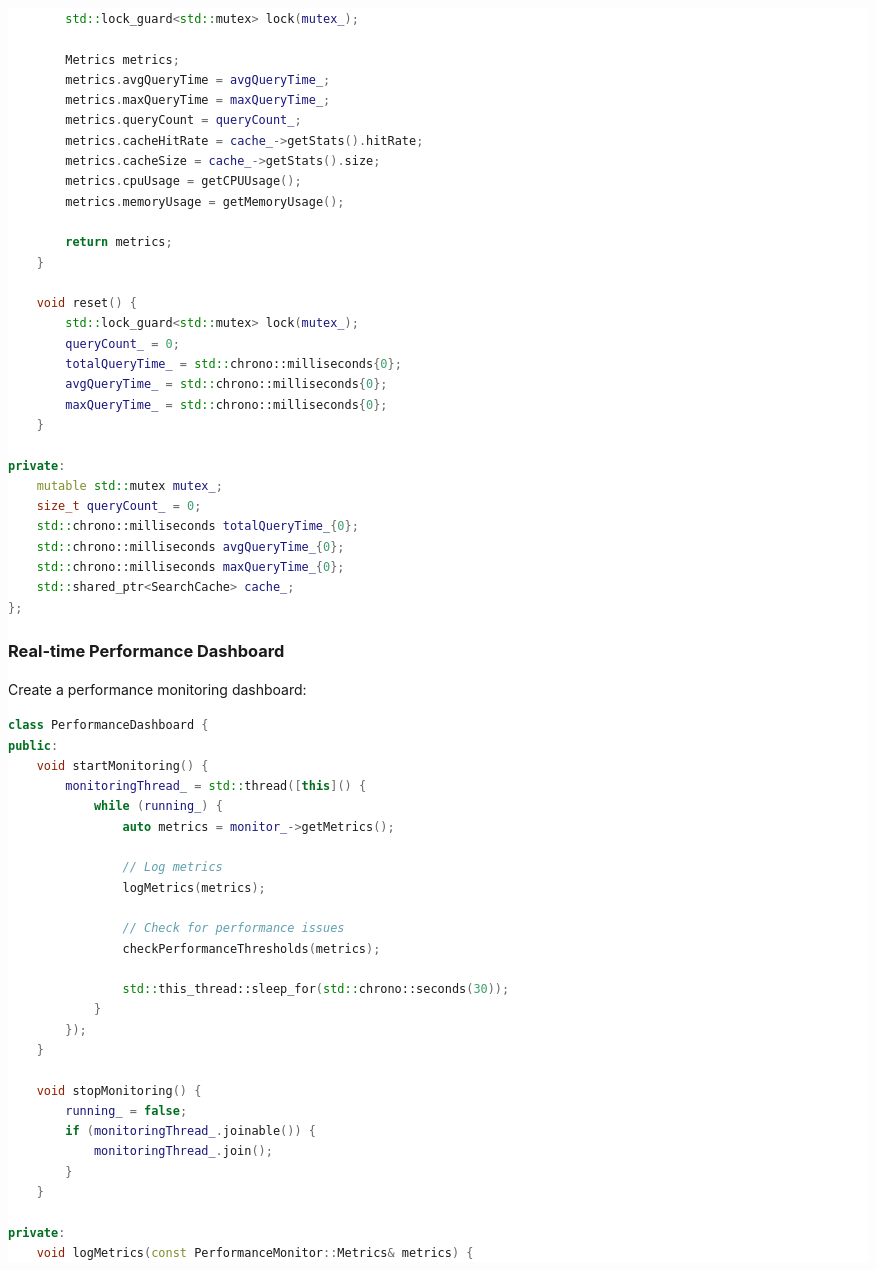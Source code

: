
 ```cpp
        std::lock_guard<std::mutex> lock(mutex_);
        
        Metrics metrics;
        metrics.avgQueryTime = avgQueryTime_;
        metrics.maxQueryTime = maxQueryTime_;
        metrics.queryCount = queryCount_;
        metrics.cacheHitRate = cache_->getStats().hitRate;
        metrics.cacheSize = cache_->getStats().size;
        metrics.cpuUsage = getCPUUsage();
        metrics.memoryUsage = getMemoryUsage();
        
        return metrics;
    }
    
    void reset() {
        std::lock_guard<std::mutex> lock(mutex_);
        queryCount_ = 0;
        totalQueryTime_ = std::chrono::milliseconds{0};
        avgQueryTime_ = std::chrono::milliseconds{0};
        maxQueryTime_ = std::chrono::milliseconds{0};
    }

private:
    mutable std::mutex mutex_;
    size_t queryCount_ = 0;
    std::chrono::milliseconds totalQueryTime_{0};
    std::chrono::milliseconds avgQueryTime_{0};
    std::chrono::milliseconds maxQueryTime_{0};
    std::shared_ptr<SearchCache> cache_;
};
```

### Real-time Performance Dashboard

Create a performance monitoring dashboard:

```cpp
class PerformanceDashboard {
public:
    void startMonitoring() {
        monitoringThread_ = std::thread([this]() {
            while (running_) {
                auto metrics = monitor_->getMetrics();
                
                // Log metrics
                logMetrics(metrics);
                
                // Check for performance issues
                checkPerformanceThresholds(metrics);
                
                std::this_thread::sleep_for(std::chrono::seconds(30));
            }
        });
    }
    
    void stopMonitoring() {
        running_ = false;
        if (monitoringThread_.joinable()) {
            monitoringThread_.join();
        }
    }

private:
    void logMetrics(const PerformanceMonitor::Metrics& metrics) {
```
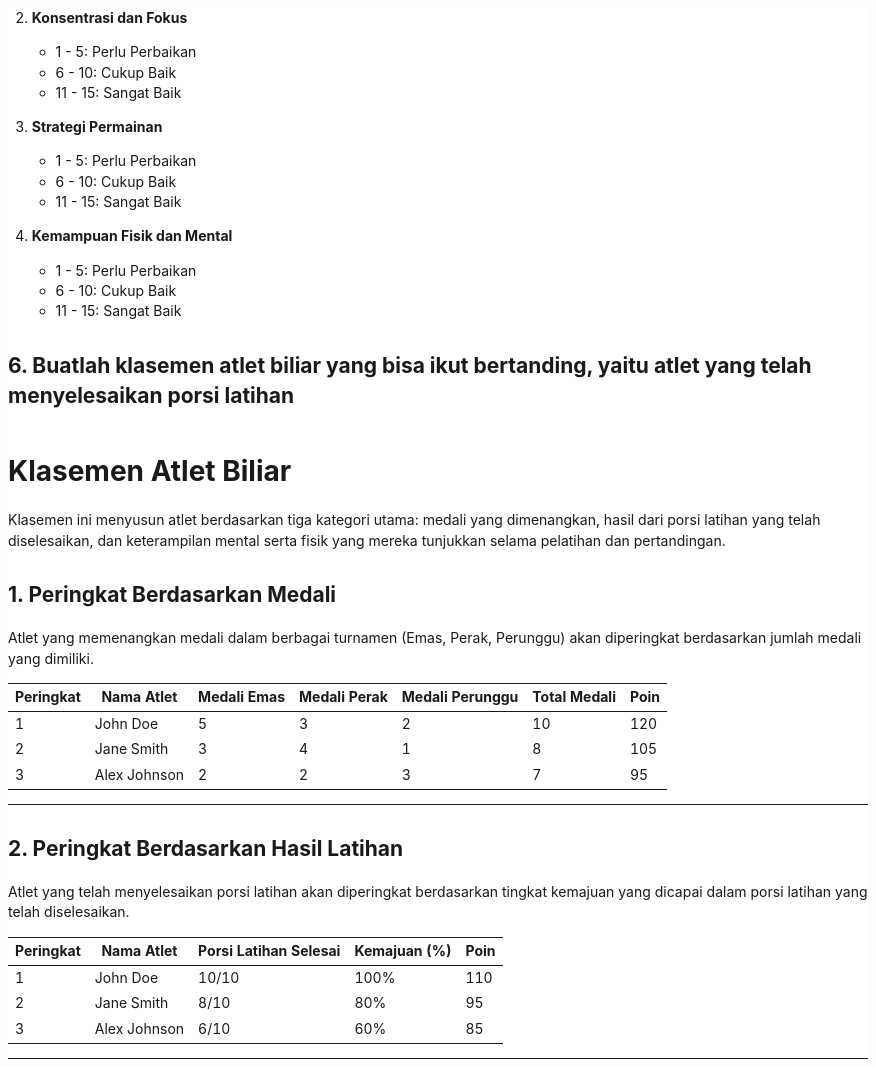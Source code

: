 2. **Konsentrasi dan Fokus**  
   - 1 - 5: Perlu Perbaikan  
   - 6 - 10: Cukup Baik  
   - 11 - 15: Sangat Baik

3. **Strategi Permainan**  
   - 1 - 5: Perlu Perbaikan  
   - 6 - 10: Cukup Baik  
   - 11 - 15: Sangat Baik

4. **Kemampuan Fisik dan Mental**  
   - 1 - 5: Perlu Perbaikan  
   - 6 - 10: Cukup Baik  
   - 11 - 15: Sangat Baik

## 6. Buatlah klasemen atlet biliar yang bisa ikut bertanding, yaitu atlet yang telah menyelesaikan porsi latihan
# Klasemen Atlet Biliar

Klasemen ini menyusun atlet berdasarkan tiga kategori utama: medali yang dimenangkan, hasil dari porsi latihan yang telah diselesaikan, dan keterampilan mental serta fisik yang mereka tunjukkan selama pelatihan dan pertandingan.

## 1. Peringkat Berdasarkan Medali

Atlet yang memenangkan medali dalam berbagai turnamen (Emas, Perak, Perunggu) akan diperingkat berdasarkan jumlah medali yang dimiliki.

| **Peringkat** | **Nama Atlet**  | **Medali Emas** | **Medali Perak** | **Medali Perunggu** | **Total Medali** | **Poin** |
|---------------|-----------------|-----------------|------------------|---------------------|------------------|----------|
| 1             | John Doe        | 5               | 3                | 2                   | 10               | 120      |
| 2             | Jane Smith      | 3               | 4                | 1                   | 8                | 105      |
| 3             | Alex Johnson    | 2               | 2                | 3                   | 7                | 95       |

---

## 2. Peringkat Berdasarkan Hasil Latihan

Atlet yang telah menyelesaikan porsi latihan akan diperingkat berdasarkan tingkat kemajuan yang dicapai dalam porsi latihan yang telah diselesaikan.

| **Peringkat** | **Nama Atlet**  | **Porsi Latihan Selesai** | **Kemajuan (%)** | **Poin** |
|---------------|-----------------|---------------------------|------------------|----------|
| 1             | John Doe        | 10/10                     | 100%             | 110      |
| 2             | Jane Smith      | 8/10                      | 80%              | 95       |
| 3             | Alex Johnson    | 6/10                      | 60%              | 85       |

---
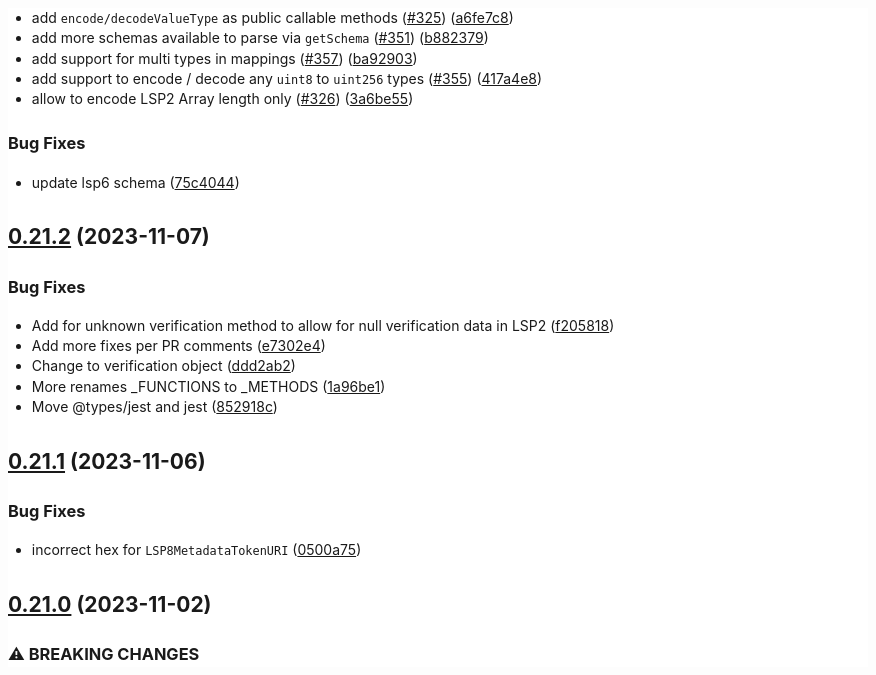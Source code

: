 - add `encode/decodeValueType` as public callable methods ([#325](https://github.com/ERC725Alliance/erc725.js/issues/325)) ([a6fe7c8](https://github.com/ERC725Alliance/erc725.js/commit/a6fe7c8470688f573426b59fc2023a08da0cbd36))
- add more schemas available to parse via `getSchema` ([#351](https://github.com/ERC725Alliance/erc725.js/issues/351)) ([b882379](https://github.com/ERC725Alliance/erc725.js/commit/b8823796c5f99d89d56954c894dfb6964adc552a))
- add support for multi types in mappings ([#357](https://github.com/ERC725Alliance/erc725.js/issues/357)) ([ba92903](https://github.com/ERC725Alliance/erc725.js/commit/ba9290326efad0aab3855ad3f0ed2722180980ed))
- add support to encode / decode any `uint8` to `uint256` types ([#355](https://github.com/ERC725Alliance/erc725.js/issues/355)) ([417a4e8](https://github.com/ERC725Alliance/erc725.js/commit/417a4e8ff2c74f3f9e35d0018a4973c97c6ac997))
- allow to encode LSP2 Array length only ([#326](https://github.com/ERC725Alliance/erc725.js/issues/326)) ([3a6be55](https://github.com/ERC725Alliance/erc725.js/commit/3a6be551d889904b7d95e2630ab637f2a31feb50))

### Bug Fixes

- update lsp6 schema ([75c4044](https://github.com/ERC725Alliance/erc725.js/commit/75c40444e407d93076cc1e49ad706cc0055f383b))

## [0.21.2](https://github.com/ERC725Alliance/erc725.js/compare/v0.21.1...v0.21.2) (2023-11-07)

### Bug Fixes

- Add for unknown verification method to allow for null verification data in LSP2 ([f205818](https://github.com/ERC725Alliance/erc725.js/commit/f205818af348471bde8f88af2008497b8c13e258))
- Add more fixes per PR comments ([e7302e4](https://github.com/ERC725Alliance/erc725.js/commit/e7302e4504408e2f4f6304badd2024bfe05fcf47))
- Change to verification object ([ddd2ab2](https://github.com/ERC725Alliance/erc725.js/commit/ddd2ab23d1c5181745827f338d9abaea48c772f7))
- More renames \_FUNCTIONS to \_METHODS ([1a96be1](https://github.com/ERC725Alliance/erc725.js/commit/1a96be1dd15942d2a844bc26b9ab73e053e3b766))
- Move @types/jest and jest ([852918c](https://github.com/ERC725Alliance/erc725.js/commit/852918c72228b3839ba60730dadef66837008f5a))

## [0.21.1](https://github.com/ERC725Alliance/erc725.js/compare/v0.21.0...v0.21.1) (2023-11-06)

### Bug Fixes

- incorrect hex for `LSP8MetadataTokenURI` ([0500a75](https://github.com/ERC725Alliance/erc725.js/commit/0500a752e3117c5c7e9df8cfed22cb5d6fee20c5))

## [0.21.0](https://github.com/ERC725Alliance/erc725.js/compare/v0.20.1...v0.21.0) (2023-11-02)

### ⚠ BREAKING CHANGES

--------------------

Output the listing exactly, pictures excluded.

Source code

:
 ```cpp
        std::lock_guard<std::mutex> lock(mutex_);
        
        Metrics metrics;
        metrics.avgQueryTime = avgQueryTime_;
        metrics.maxQueryTime = maxQueryTime_;
        metrics.queryCount = queryCount_;
        metrics.cacheHitRate = cache_->getStats().hitRate;
        metrics.cacheSize = cache_->getStats().size;
        metrics.cpuUsage = getCPUUsage();
        metrics.memoryUsage = getMemoryUsage();
        
        return metrics;
    }
    
    void reset() {
        std::lock_guard<std::mutex> lock(mutex_);
        queryCount_ = 0;
        totalQueryTime_ = std::chrono::milliseconds{0};
        avgQueryTime_ = std::chrono::milliseconds{0};
        maxQueryTime_ = std::chrono::milliseconds{0};
    }

private:
    mutable std::mutex mutex_;
    size_t queryCount_ = 0;
    std::chrono::milliseconds totalQueryTime_{0};
    std::chrono::milliseconds avgQueryTime_{0};
    std::chrono::milliseconds maxQueryTime_{0};
    std::shared_ptr<SearchCache> cache_;
};
```

### Real-time Performance Dashboard

Create a performance monitoring dashboard:

```cpp
class PerformanceDashboard {
public:
    void startMonitoring() {
        monitoringThread_ = std::thread([this]() {
            while (running_) {
                auto metrics = monitor_->getMetrics();
                
                // Log metrics
                logMetrics(metrics);
                
                // Check for performance issues
                checkPerformanceThresholds(metrics);
                
                std::this_thread::sleep_for(std::chrono::seconds(30));
            }
        });
    }
    
    void stopMonitoring() {
        running_ = false;
        if (monitoringThread_.joinable()) {
            monitoringThread_.join();
        }
    }

private:
    void logMetrics(const PerformanceMonitor::Metrics& metrics) {
```
Source code

: 2. **Konsentrasi dan Fokus**  
   - 1 - 5: Perlu Perbaikan  
   - 6 - 10: Cukup Baik  
   - 11 - 15: Sangat Baik

3. **Strategi Permainan**  
   - 1 - 5: Perlu Perbaikan  
   - 6 - 10: Cukup Baik  
   - 11 - 15: Sangat Baik

4. **Kemampuan Fisik dan Mental**  
   - 1 - 5: Perlu Perbaikan  
   - 6 - 10: Cukup Baik  
   - 11 - 15: Sangat Baik

## 6. Buatlah klasemen atlet biliar yang bisa ikut bertanding, yaitu atlet yang telah menyelesaikan porsi latihan
# Klasemen Atlet Biliar

Klasemen ini menyusun atlet berdasarkan tiga kategori utama: medali yang dimenangkan, hasil dari porsi latihan yang telah diselesaikan, dan keterampilan mental serta fisik yang mereka tunjukkan selama pelatihan dan pertandingan.

## 1. Peringkat Berdasarkan Medali

Atlet yang memenangkan medali dalam berbagai turnamen (Emas, Perak, Perunggu) akan diperingkat berdasarkan jumlah medali yang dimiliki.

| **Peringkat** | **Nama Atlet**  | **Medali Emas** | **Medali Perak** | **Medali Perunggu** | **Total Medali** | **Poin** |
|---------------|-----------------|-----------------|------------------|---------------------|------------------|----------|
| 1             | John Doe        | 5               | 3                | 2                   | 10               | 120      |
| 2             | Jane Smith      | 3               | 4                | 1                   | 8                | 105      |
| 3             | Alex Johnson    | 2               | 2                | 3                   | 7                | 95       |

---

## 2. Peringkat Berdasarkan Hasil Latihan

Atlet yang telah menyelesaikan porsi latihan akan diperingkat berdasarkan tingkat kemajuan yang dicapai dalam porsi latihan yang telah diselesaikan.

| **Peringkat** | **Nama Atlet**  | **Porsi Latihan Selesai** | **Kemajuan (%)** | **Poin** |
|---------------|-----------------|---------------------------|------------------|----------|
| 1             | John Doe        | 10/10                     | 100%             | 110      |
| 2             | Jane Smith      | 8/10                      | 80%              | 95       |
| 3             | Alex Johnson    | 6/10                      | 60%              | 85       |

---
Source code

: - add `encode/decodeValueType` as public callable methods ([#325](https://github.com/ERC725Alliance/erc725.js/issues/325)) ([a6fe7c8](https://github.com/ERC725Alliance/erc725.js/commit/a6fe7c8470688f573426b59fc2023a08da0cbd36))
- add more schemas available to parse via `getSchema` ([#351](https://github.com/ERC725Alliance/erc725.js/issues/351)) ([b882379](https://github.com/ERC725Alliance/erc725.js/commit/b8823796c5f99d89d56954c894dfb6964adc552a))
- add support for multi types in mappings ([#357](https://github.com/ERC725Alliance/erc725.js/issues/357)) ([ba92903](https://github.com/ERC725Alliance/erc725.js/commit/ba9290326efad0aab3855ad3f0ed2722180980ed))
- add support to encode / decode any `uint8` to `uint256` types ([#355](https://github.com/ERC725Alliance/erc725.js/issues/355)) ([417a4e8](https://github.com/ERC725Alliance/erc725.js/commit/417a4e8ff2c74f3f9e35d0018a4973c97c6ac997))
- allow to encode LSP2 Array length only ([#326](https://github.com/ERC725Alliance/erc725.js/issues/326)) ([3a6be55](https://github.com/ERC725Alliance/erc725.js/commit/3a6be551d889904b7d95e2630ab637f2a31feb50))

### Bug Fixes

- update lsp6 schema ([75c4044](https://github.com/ERC725Alliance/erc725.js/commit/75c40444e407d93076cc1e49ad706cc0055f383b))

## [0.21.2](https://github.com/ERC725Alliance/erc725.js/compare/v0.21.1...v0.21.2) (2023-11-07)

### Bug Fixes

- Add for unknown verification method to allow for null verification data in LSP2 ([f205818](https://github.com/ERC725Alliance/erc725.js/commit/f205818af348471bde8f88af2008497b8c13e258))
- Add more fixes per PR comments ([e7302e4](https://github.com/ERC725Alliance/erc725.js/commit/e7302e4504408e2f4f6304badd2024bfe05fcf47))
- Change to verification object ([ddd2ab2](https://github.com/ERC725Alliance/erc725.js/commit/ddd2ab23d1c5181745827f338d9abaea48c772f7))
- More renames \_FUNCTIONS to \_METHODS ([1a96be1](https://github.com/ERC725Alliance/erc725.js/commit/1a96be1dd15942d2a844bc26b9ab73e053e3b766))
- Move @types/jest and jest ([852918c](https://github.com/ERC725Alliance/erc725.js/commit/852918c72228b3839ba60730dadef66837008f5a))

## [0.21.1](https://github.com/ERC725Alliance/erc725.js/compare/v0.21.0...v0.21.1) (2023-11-06)

### Bug Fixes

- incorrect hex for `LSP8MetadataTokenURI` ([0500a75](https://github.com/ERC725Alliance/erc725.js/commit/0500a752e3117c5c7e9df8cfed22cb5d6fee20c5))

## [0.21.0](https://github.com/ERC725Alliance/erc725.js/compare/v0.20.1...v0.21.0) (2023-11-02)

### ⚠ BREAKING CHANGES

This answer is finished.